# What is expected:
From the top of the records below, return each line exactly, ending with the line that contains "- Full drama information and poster".

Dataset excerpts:
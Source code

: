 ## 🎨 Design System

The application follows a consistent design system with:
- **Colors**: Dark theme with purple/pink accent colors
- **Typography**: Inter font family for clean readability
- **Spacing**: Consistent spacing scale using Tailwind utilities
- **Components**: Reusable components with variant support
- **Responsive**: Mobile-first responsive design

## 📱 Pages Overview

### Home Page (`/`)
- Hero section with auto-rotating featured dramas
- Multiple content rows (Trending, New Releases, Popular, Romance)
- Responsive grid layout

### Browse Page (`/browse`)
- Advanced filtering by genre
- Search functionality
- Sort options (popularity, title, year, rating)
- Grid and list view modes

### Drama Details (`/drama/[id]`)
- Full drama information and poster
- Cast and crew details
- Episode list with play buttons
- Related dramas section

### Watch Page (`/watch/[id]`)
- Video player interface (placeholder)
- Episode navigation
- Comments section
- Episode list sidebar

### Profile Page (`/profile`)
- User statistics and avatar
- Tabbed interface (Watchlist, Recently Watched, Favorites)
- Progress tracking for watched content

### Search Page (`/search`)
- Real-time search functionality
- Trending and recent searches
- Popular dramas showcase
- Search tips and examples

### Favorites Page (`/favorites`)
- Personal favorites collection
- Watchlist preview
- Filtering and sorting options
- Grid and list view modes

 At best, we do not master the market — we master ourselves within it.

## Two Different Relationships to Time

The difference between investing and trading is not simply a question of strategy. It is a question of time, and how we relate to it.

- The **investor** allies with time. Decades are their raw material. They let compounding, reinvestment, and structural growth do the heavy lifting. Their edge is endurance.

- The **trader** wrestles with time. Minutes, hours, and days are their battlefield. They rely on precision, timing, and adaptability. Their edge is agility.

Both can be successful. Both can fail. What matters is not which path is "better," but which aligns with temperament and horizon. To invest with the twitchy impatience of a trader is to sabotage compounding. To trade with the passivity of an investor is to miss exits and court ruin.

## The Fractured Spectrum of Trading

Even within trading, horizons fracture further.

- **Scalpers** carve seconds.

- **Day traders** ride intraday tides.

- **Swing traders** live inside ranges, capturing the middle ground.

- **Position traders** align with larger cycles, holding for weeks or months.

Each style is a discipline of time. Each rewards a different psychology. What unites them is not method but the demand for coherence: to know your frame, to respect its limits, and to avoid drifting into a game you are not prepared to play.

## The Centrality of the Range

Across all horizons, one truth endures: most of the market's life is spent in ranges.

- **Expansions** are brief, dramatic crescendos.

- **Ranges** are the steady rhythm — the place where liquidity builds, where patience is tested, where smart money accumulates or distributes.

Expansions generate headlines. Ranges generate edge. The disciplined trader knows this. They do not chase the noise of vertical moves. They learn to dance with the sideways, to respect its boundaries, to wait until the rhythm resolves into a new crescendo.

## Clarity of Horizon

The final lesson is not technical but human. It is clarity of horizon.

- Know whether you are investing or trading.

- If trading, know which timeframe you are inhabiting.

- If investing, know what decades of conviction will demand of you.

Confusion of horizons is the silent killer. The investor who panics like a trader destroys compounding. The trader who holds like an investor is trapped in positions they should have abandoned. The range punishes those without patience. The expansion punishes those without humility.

# Result of this task:
Source code

: ## 🎨 Design System

The application follows a consistent design system with:
- **Colors**: Dark theme with purple/pink accent colors
- **Typography**: Inter font family for clean readability
- **Spacing**: Consistent spacing scale using Tailwind utilities
- **Components**: Reusable components with variant support
- **Responsive**: Mobile-first responsive design

## 📱 Pages Overview

### Home Page (`/`)
- Hero section with auto-rotating featured dramas
- Multiple content rows (Trending, New Releases, Popular, Romance)
- Responsive grid layout

### Browse Page (`/browse`)
- Advanced filtering by genre
- Search functionality
- Sort options (popularity, title, year, rating)
- Grid and list view modes

### Drama Details (`/drama/[id]`)
- Full drama information and poster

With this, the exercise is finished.